Bees are your most ignored life partner. I heard recently that if bees were to disappear, we'd have about four years to find an alternative or humans would die off.
Last night, right at the deepest part of dusk, I saw an extraordinary thing as I was watching a sugar maple as I listened to the Yankees lose in 13 innings on the radio through the rolled down car window. It was swarmed by honey bees. But it was not in flower. This being June, the whole of the green world is packed with sweetness and the air was full of it last evening. I think the bees thought the whole tree was a flower and they were looking for the mother lode of nectar that must have been there. The were not swarming in a pack but spaced out, one to each leaf or two, animating the entire tree.

Comments
gary - June 24, 2007 12:26 pm
I am reminded, Alan, of 'Eric the Half a Bee' from Monty Python
A one... two-- A one... two... three... four...
Half a bee, philosophically,
Must, ipso facto, half not be.
But half the bee has got to be
Vis a vis, its entity. D'you see?
But can a bee be said to be
Or not to be an entire bee
When half the bee is not a bee
Due to some ancient injury?
Singing...
La dee dee, one two three,
Eric the half a bee.
A B C D E F G,
Eric the half a bee.
Is this wretched demi-bee,
Half-asleep upon my knee,
Some freak from a menagerie?
No! It's Eric the half a bee!
Fiddle de dum, Fiddle de dee,
Eric the half a bee.
Ho ho ho, tee hee hee,
Eric the half a bee.
I love this hive, employee-ee,
Bisected accidentally,
One summer afternoon by me,
I love him carnally.
He loves him carnally,
Semi-carnally.
The end.
Cyril Connelly?
No; semi-carnally!
Oh.
Cyril Connelly.
[whistling]
Gorthos - June 24, 2007 4:30 pm
I have heard a different side of things related to bees that I think hold some water. Prior to we people inhabiting this land, there were no apiaries. There were also invariably not so many honeybees. Most bees that are in apiaries are european strains. Without semi-domesticate apiary bees, only wild bees will thrive as they have for innumerable millenia. Others flying critters will also pollinate in lieu of the foreign bees because they eat nectar and seek it out quite handily.

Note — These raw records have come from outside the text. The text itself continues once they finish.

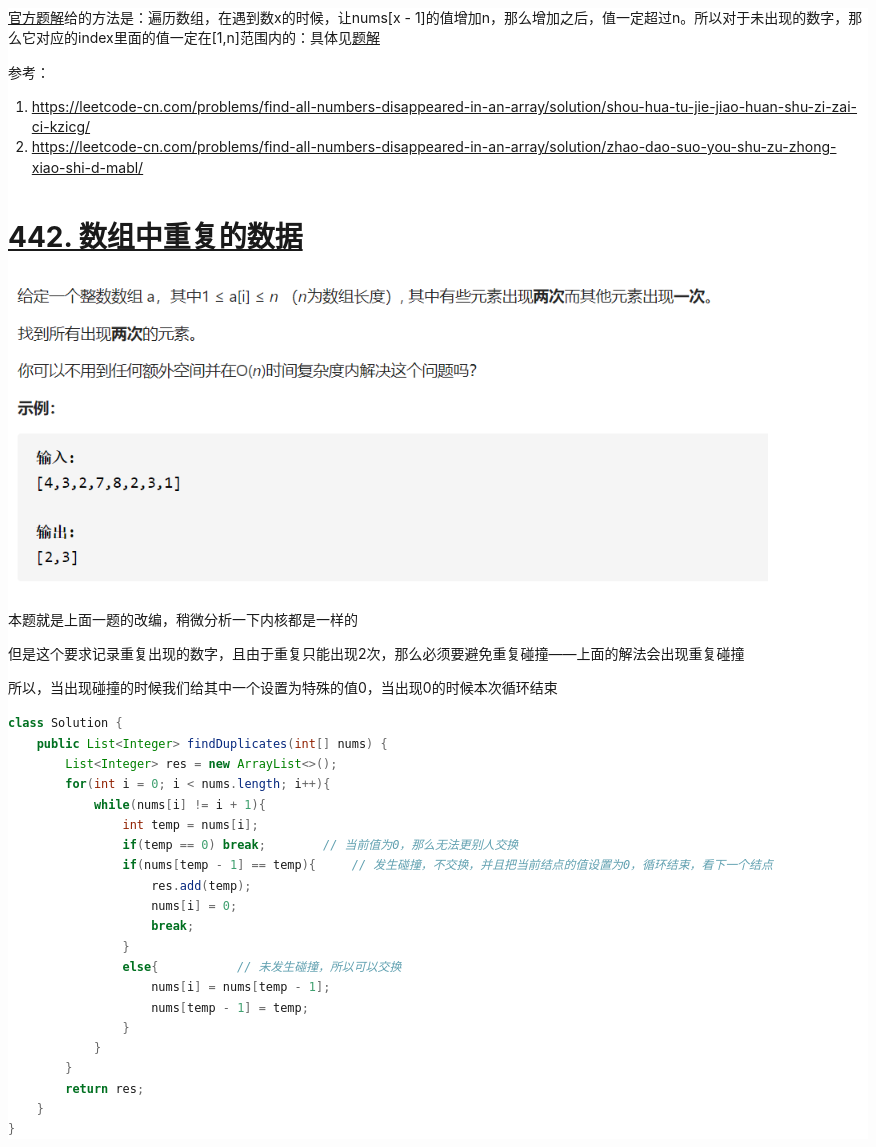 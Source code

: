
 ```java
```

[官方题解](https://leetcode-cn.com/problems/find-all-numbers-disappeared-in-an-array/solution/zhao-dao-suo-you-shu-zu-zhong-xiao-shi-d-mabl/)给的方法是：遍历数组，在遇到数x的时候，让nums[x - 1]的值增加n，那么增加之后，值一定超过n。所以对于未出现的数字，那么它对应的index里面的值一定在[1,n]范围内的：具体见[题解](https://leetcode-cn.com/problems/find-all-numbers-disappeared-in-an-array/solution/zhao-dao-suo-you-shu-zu-zhong-xiao-shi-d-mabl/)

参考：

1. https://leetcode-cn.com/problems/find-all-numbers-disappeared-in-an-array/solution/shou-hua-tu-jie-jiao-huan-shu-zi-zai-ci-kzicg/
2. https://leetcode-cn.com/problems/find-all-numbers-disappeared-in-an-array/solution/zhao-dao-suo-you-shu-zu-zhong-xiao-shi-d-mabl/

# [442. 数组中重复的数据](https://leetcode-cn.com/problems/find-all-duplicates-in-an-array/)

<img src="pic\image-20210307114544923.png" alt="image-20210307114544923" style="zoom: 80%;" />

本题就是上面一题的改编，稍微分析一下内核都是一样的

但是这个要求记录重复出现的数字，且由于重复只能出现2次，那么必须要避免重复碰撞——上面的解法会出现重复碰撞

所以，当出现碰撞的时候我们给其中一个设置为特殊的值0，当出现0的时候本次循环结束

```java
class Solution {
    public List<Integer> findDuplicates(int[] nums) {
        List<Integer> res = new ArrayList<>();
        for(int i = 0; i < nums.length; i++){
            while(nums[i] != i + 1){
                int temp = nums[i];
                if(temp == 0) break;		// 当前值为0，那么无法更别人交换
                if(nums[temp - 1] == temp){		// 发生碰撞，不交换，并且把当前结点的值设置为0，循环结束，看下一个结点
                    res.add(temp);
                    nums[i] = 0;
                    break;
                }
                else{			// 未发生碰撞，所以可以交换
                    nums[i] = nums[temp - 1];
                    nums[temp - 1] = temp;
                }
            }
        }
        return res;
    }
}
``` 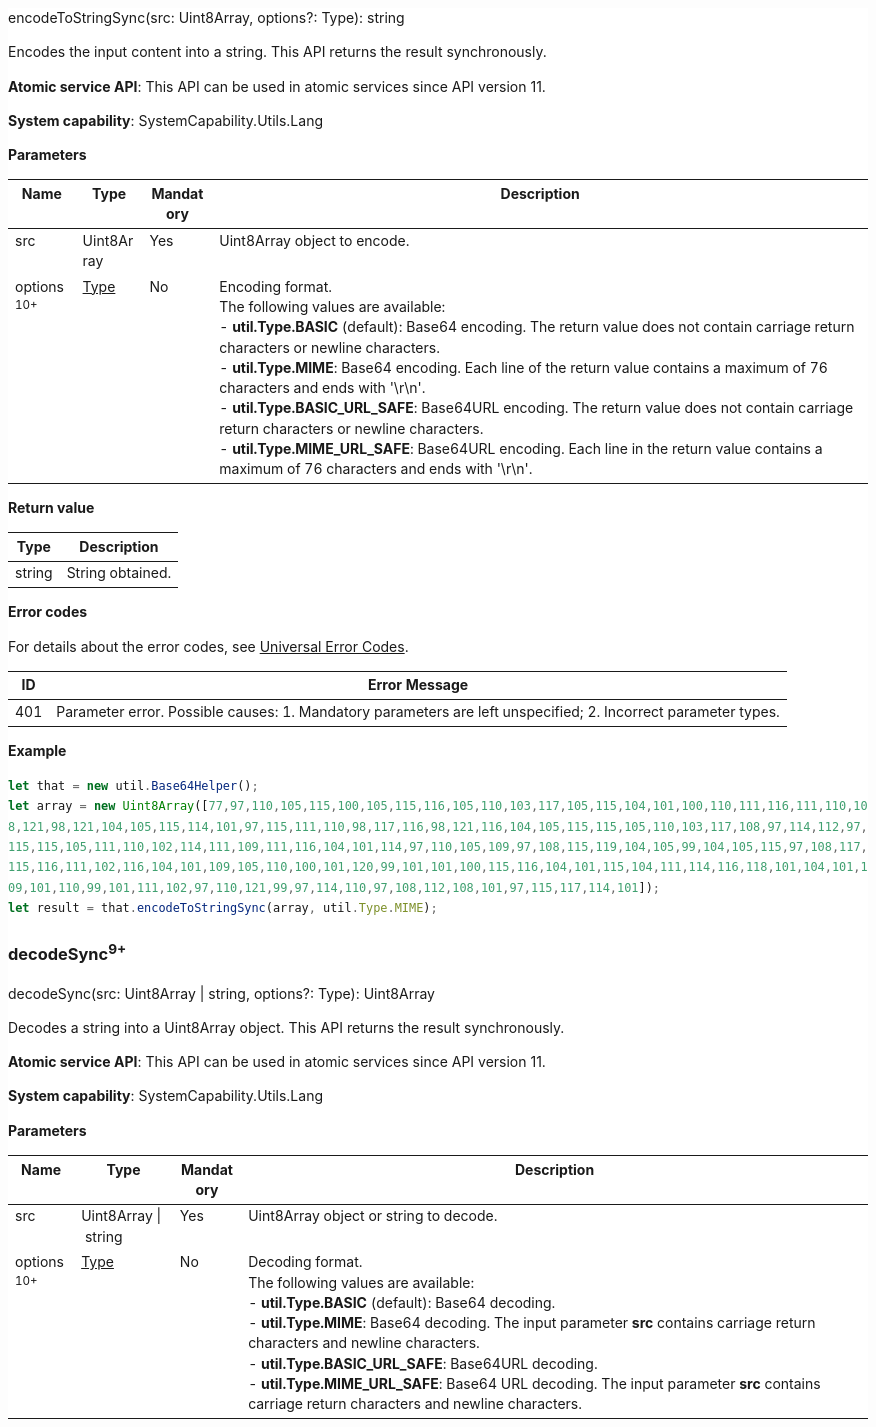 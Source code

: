 encodeToStringSync(src: Uint8Array, options?: Type): string

Encodes the input content into a string. This API returns the result synchronously.

**Atomic service API**: This API can be used in atomic services since API version 11.

**System capability**: SystemCapability.Utils.Lang

**Parameters**

| Name| Type      | Mandatory| Description               |
| ------ | ---------- | ---- | ------------------- |
| src    | Uint8Array | Yes  | Uint8Array object to encode.|
| options<sup>10+</sup>    | [Type](#type10) | No  | Encoding format.<br>The following values are available:<br>- **util.Type.BASIC** (default): Base64 encoding. The return value does not contain carriage return characters or newline characters.<br>- **util.Type.MIME**: Base64 encoding. Each line of the return value contains a maximum of 76 characters and ends with '\r\n'.<br>- **util.Type.BASIC_URL_SAFE**: Base64URL encoding. The return value does not contain carriage return characters or newline characters.<br>- **util.Type.MIME_URL_SAFE**: Base64URL encoding. Each line in the return value contains a maximum of 76 characters and ends with '\r\n'.|

**Return value**

| Type  | Description                |
| ------ | -------------------- |
| string | String obtained.|

**Error codes**

For details about the error codes, see [Universal Error Codes](../errorcode-universal.md).

| ID| Error Message|
| -------- | -------- |
| 401 | Parameter error. Possible causes: 1. Mandatory parameters are left unspecified; 2. Incorrect parameter types. |

**Example**

  ```ts
  let that = new util.Base64Helper();
  let array = new Uint8Array([77,97,110,105,115,100,105,115,116,105,110,103,117,105,115,104,101,100,110,111,116,111,110,108,121,98,121,104,105,115,114,101,97,115,111,110,98,117,116,98,121,116,104,105,115,115,105,110,103,117,108,97,114,112,97,115,115,105,111,110,102,114,111,109,111,116,104,101,114,97,110,105,109,97,108,115,119,104,105,99,104,105,115,97,108,117,115,116,111,102,116,104,101,109,105,110,100,101,120,99,101,101,100,115,116,104,101,115,104,111,114,116,118,101,104,101,109,101,110,99,101,111,102,97,110,121,99,97,114,110,97,108,112,108,101,97,115,117,114,101]);
  let result = that.encodeToStringSync(array, util.Type.MIME);
  ```


### decodeSync<sup>9+</sup>

decodeSync(src: Uint8Array | string, options?: Type): Uint8Array

Decodes a string into a Uint8Array object. This API returns the result synchronously.

**Atomic service API**: This API can be used in atomic services since API version 11.

**System capability**: SystemCapability.Utils.Lang

**Parameters**

| Name| Type                          | Mandatory| Description                         |
| ------ | ------------------------------ | ---- | ----------------------------- |
| src    | Uint8Array&nbsp;\|&nbsp;string | Yes  | Uint8Array object or string to decode.|
| options<sup>10+</sup>    | [Type](#type10) | No  | Decoding format.<br>The following values are available:<br>- **util.Type.BASIC** (default): Base64 decoding.<br>- **util.Type.MIME**: Base64 decoding. The input parameter **src** contains carriage return characters and newline characters.<br>- **util.Type.BASIC_URL_SAFE**: Base64URL decoding.<br>- **util.Type.MIME_URL_SAFE**: Base64 URL decoding. The input parameter **src** contains carriage return characters and newline characters.|
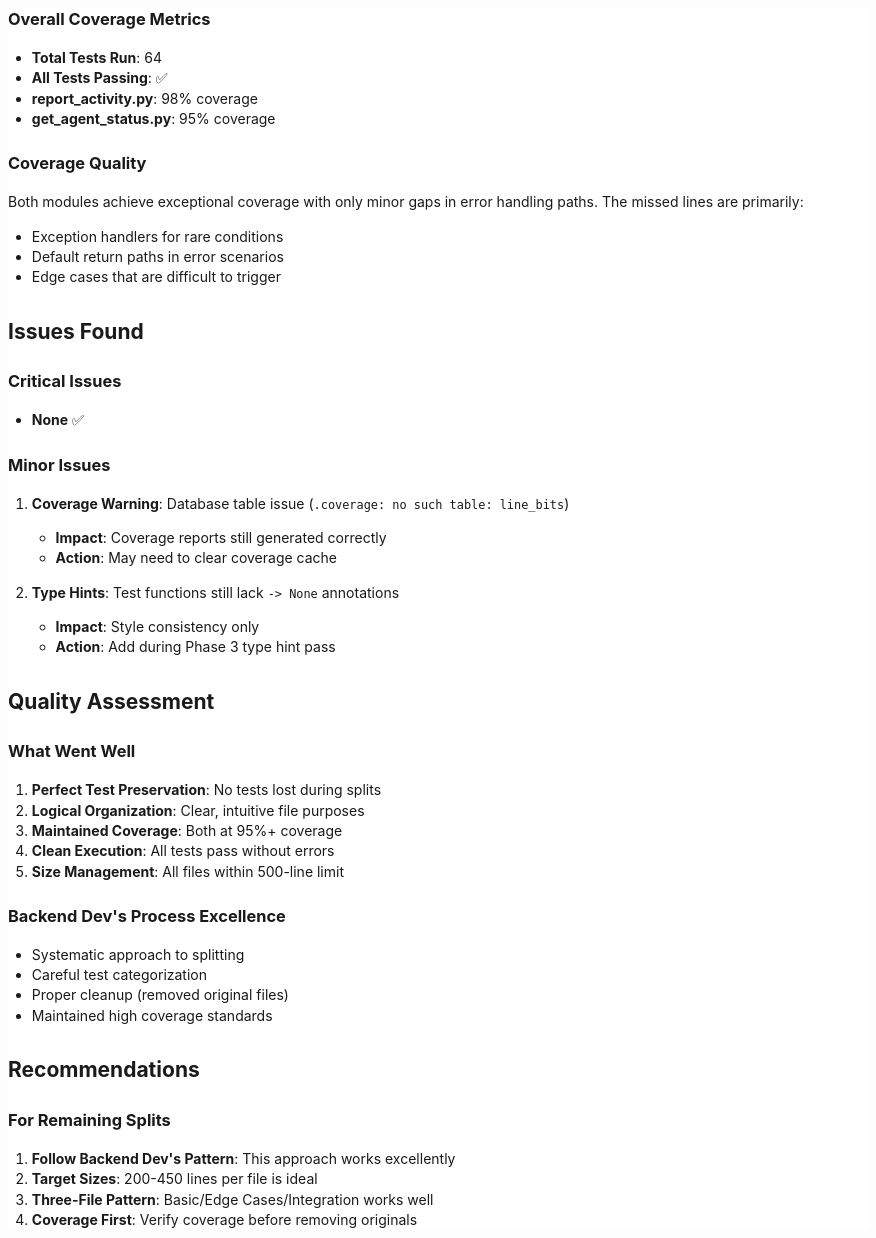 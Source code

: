 ### Overall Coverage Metrics
- **Total Tests Run**: 64
- **All Tests Passing**: ✅
- **report_activity.py**: 98% coverage
- **get_agent_status.py**: 95% coverage

### Coverage Quality
Both modules achieve exceptional coverage with only minor gaps in error handling paths. The missed lines are primarily:
- Exception handlers for rare conditions
- Default return paths in error scenarios
- Edge cases that are difficult to trigger

## Issues Found

### Critical Issues
- **None** ✅

### Minor Issues
1. **Coverage Warning**: Database table issue (`.coverage: no such table: line_bits`)
   - **Impact**: Coverage reports still generated correctly
   - **Action**: May need to clear coverage cache

2. **Type Hints**: Test functions still lack `-> None` annotations
   - **Impact**: Style consistency only
   - **Action**: Add during Phase 3 type hint pass

## Quality Assessment

### What Went Well
1. **Perfect Test Preservation**: No tests lost during splits
2. **Logical Organization**: Clear, intuitive file purposes
3. **Maintained Coverage**: Both at 95%+ coverage
4. **Clean Execution**: All tests pass without errors
5. **Size Management**: All files within 500-line limit

### Backend Dev's Process Excellence
- Systematic approach to splitting
- Careful test categorization
- Proper cleanup (removed original files)
- Maintained high coverage standards

## Recommendations

### For Remaining Splits
1. **Follow Backend Dev's Pattern**: This approach works excellently
2. **Target Sizes**: 200-450 lines per file is ideal
3. **Three-File Pattern**: Basic/Edge Cases/Integration works well
4. **Coverage First**: Verify coverage before removing originals
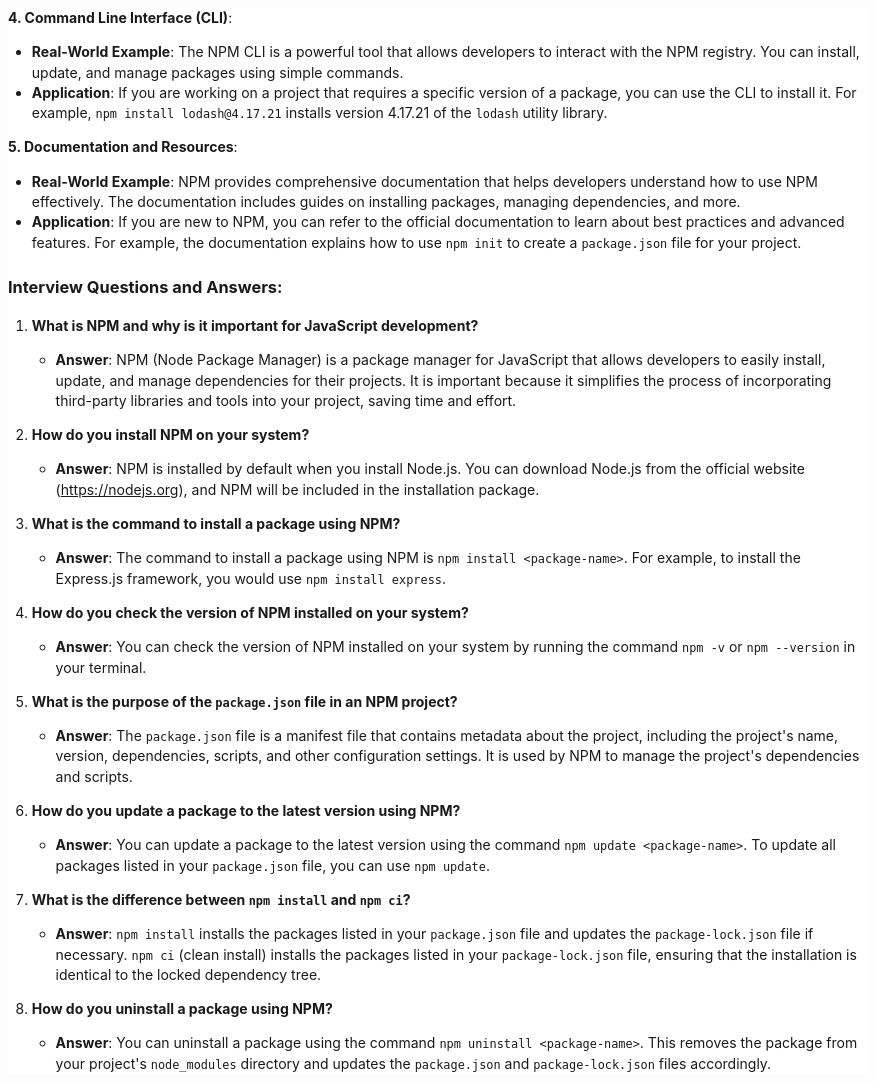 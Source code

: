**4. Command Line Interface (CLI)**:
   - **Real-World Example**: The NPM CLI is a powerful tool that allows developers to interact with the NPM registry. You can install, update, and manage packages using simple commands.
   - **Application**: If you are working on a project that requires a specific version of a package, you can use the CLI to install it. For example, `npm install lodash@4.17.21` installs version 4.17.21 of the `lodash` utility library.

**5. Documentation and Resources**:
   - **Real-World Example**: NPM provides comprehensive documentation that helps developers understand how to use NPM effectively. The documentation includes guides on installing packages, managing dependencies, and more.
   - **Application**: If you are new to NPM, you can refer to the official documentation to learn about best practices and advanced features. For example, the documentation explains how to use `npm init` to create a `package.json` file for your project.

### Interview Questions and Answers:

1. **What is NPM and why is it important for JavaScript development?**
   - **Answer**: NPM (Node Package Manager) is a package manager for JavaScript that allows developers to easily install, update, and manage dependencies for their projects. It is important because it simplifies the process of incorporating third-party libraries and tools into your project, saving time and effort.

2. **How do you install NPM on your system?**
   - **Answer**: NPM is installed by default when you install Node.js. You can download Node.js from the official website (https://nodejs.org), and NPM will be included in the installation package.

3. **What is the command to install a package using NPM?**
   - **Answer**: The command to install a package using NPM is `npm install <package-name>`. For example, to install the Express.js framework, you would use `npm install express`.

4. **How do you check the version of NPM installed on your system?**
   - **Answer**: You can check the version of NPM installed on your system by running the command `npm -v` or `npm --version` in your terminal.

5. **What is the purpose of the `package.json` file in an NPM project?**
   - **Answer**: The `package.json` file is a manifest file that contains metadata about the project, including the project's name, version, dependencies, scripts, and other configuration settings. It is used by NPM to manage the project's dependencies and scripts.

6. **How do you update a package to the latest version using NPM?**
   - **Answer**: You can update a package to the latest version using the command `npm update <package-name>`. To update all packages listed in your `package.json` file, you can use `npm update`.

7. **What is the difference between `npm install` and `npm ci`?**
   - **Answer**: `npm install` installs the packages listed in your `package.json` file and updates the `package-lock.json` file if necessary. `npm ci` (clean install) installs the packages listed in your `package-lock.json` file, ensuring that the installation is identical to the locked dependency tree.

8. **How do you uninstall a package using NPM?**
   - **Answer**: You can uninstall a package using the command `npm uninstall <package-name>`. This removes the package from your project's `node_modules` directory and updates the `package.json` and `package-lock.json` files accordingly.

All in all, short term evolution will produce more other flying critters as there will be more nectar to go around (lacking the competition from the flying invasive species known as honeybees).
Methinks that the four years warning is just fear mongering brought about by the beekeeping folk to encourage some sort of gvernmental payout or at least governmental assistance in keeping their business afloat.
My epipen and I welcome the mass extinction of bees.
Mike - June 25, 2007 7:56 am
This could well be your most beautiful, nature-is-poetic-(you-know-what-I-mean)-sense post ever at GenX40. And the Yankees lose. Well done.
There's a big, lone sign as you drive from NB into NS warning against the importation of honey bees (no warning signs relating to any other industry). How many vehicles have turned themselves around at this point, we may never know but the sign displays the awesome power of the NS beekeeping industry. Misguided anarchists may deride 'Big Honey' but where would we be without it?
Alan - June 25, 2007 8:00 am
He is who is against honey is against life.
Mike - June 25, 2007 9:07 am
Hmm, you could rename this "A Good Bee Blog".
Chris Taylor - June 25, 2007 3:42 pm
I am okay with eradicating the entire <i>Hymenoptera</i> order including bees, wasps, ants and sawflies.
Got stung by a single fire ant at the beginning of June and the stings produced these gigantic red pustules the size of a thumbnail. It looked like I was growing two extra nipples out of the crook of my elbow. They took about three weeks to go away and there is a little scarring from where the skin was most irritated. I've been stung by a whole nest of yellowjackets and they were no more painful than a mosquito bite. No pustules either.
Since the whole stinging insect mess is related to fire ants, I say death by association. Science can breed a better honey bee without stinger-modified ovipositor.
gorthos - June 25, 2007 11:15 pm
Chris is my new best friend. Nice response old bean.
In honour of his post, I destroyed an entire three hives of some sort of scary blackish bee things hanging inside my shed precariously above my Briggs and Stratton grass cutting device.
I was promptly stung by a deerfly. It too died.
w00t
portland - June 27, 2007 12:25 am
dude,
not kidding. i saw the same thing tonight. the hornbeam at the school. it was buzzing. very cool. not seen anything like it before.
Alan - June 27, 2007 8:07 am
I say this whole bee crisis is them packing it in. Some Martin Luther Bee spread the word to go sniff the maples and it's ruined bee society forever.
Mike - July 20, 2007 3:37 pm
Latest buzz. Important bee conference going on in northern NB. Researchers swarming there from as far away as Pennsylvania. Things are looking up for the bees, too, you'll be glad to know.